Earlier today, I led a 90 minute discussion of themes from my recent book on disability with a dozen or so faculty and staff at the college. It was a really encouraging discussion in a number of ways and I hope to be able to make a video of it available in the future. But here I want to note one of the issues I talked about, which I called ‘the curse of good intentions’.

One of the ways we go wrong with respect to excluding people (with disabilities or because of their race or …) is that we often think our intentions matter more than they really do. Don’t get me wrong, I think that intentions matter. I think it’s less problematic for someone to unintentionally exclude me than to intentionally exclude me. But intentions aren’t all that matter. Intentions often go really wrong. As I said today, it was often good but incredibly misguided intentions that led parents to send their disabled children away to institutions like Willowbrook.

Good intentions don’t exonerate. The ‘curse of good intentions’ is that we often think they do.
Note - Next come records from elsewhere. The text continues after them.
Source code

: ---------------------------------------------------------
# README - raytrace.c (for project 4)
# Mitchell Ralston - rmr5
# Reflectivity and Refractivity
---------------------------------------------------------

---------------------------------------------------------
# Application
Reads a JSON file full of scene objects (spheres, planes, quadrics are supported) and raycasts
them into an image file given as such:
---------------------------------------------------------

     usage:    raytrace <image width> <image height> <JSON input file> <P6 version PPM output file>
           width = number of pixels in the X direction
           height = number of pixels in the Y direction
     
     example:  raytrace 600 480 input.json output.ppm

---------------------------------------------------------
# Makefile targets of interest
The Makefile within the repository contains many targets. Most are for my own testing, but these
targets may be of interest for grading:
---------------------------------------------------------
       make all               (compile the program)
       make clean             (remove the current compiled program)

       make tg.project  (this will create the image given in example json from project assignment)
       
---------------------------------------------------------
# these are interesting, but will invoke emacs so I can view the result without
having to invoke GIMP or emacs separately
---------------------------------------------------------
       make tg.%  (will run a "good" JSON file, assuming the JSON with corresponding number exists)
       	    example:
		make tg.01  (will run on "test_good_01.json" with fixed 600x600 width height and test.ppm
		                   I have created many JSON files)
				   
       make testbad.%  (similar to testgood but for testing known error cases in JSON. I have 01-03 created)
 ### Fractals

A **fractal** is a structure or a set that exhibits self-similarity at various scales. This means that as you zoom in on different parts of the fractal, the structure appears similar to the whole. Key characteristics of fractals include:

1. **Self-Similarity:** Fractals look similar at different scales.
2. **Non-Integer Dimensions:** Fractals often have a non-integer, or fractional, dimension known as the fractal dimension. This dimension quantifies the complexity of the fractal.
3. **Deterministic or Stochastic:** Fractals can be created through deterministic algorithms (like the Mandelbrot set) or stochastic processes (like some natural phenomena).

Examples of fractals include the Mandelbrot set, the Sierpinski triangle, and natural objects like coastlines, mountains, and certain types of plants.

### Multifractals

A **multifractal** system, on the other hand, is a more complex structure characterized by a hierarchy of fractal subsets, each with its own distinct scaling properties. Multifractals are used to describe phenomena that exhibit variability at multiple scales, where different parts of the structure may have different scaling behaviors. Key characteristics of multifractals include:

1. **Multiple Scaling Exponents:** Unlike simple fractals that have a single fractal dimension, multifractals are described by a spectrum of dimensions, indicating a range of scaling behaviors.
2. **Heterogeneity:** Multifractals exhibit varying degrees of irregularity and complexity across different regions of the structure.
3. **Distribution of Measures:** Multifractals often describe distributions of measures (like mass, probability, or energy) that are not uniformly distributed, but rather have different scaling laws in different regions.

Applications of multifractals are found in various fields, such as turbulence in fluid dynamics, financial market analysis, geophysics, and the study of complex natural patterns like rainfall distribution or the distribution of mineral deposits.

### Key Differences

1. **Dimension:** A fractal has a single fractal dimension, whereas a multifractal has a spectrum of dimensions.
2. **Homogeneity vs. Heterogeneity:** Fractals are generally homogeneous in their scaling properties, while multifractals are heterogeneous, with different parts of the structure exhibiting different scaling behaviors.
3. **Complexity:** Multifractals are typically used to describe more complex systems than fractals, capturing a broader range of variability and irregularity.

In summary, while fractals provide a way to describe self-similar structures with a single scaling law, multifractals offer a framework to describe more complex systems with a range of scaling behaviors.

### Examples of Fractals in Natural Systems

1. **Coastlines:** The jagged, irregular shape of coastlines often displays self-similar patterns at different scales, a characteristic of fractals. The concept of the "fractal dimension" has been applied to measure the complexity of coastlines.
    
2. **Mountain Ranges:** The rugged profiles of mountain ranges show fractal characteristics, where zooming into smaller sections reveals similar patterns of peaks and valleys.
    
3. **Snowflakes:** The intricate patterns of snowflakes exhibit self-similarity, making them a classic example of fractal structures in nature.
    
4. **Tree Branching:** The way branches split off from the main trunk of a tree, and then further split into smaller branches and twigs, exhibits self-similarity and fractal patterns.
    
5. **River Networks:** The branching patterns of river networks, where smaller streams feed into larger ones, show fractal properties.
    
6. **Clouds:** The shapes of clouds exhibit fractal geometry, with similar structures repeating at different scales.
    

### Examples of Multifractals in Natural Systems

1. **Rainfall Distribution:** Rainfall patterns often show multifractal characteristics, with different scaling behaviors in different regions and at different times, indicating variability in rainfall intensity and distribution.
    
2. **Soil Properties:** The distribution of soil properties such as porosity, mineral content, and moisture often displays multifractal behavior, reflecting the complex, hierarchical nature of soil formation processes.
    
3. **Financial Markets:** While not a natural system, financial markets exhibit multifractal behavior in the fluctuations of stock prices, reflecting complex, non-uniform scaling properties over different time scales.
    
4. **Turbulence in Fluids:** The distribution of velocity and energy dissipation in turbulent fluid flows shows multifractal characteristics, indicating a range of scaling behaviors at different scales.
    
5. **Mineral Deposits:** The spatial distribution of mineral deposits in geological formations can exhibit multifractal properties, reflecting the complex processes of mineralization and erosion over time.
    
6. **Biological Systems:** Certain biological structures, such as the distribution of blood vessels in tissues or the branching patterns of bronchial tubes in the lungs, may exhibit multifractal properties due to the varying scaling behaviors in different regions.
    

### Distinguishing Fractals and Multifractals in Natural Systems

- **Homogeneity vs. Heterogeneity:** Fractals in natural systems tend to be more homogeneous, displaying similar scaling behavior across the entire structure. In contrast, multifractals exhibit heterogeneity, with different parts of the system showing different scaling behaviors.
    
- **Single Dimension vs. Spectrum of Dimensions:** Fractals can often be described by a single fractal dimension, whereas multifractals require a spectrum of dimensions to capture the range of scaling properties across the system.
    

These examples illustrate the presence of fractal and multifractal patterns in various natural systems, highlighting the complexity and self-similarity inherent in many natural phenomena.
Tonight Timehop reminded me of this series of tweets I wrote two years ago after advocating for a student in an IEP meeting:

[Image description: A series of four tweets that collectively read: “Well meaning, helpful people does not a good social structure make. Criticizing a social structure does not entail thinking ill of the people that are in that structure. But if the structural problems are pointed out and you’re not willing to listen and work to fix the system, but instead blame the disadvantaged or fall back on mere good intentions, you’re part of the problem. Whether you realize it or not.”]

These comments are also related to some of my critiques of the power-dynamics often at work in IEP meetings in my chapter “Public Policy and the Administrative Evil of Special Education.” Those interested can read it HERE. It also contains one of my favorite footnotes in anything I’ve published.

Tonight, in preparing for my philosophy of religion class tomorrow in which we’ll discuss a paper by theologian James Cone on “Theology’s Great Sin,” I again came across these related words:

It is important to make a distinction between personal prejudices and structural racism (p. 144).

Cone recognized that one need not have racist intentions in order to contribute to structural racism. Having good intentions sometimes makes it harder for us to recognize the structural barriers, burdens, or harms that we’re contributing to. And when we appeal to our mere good intentions to exonerate ourselves, we become part of the problem.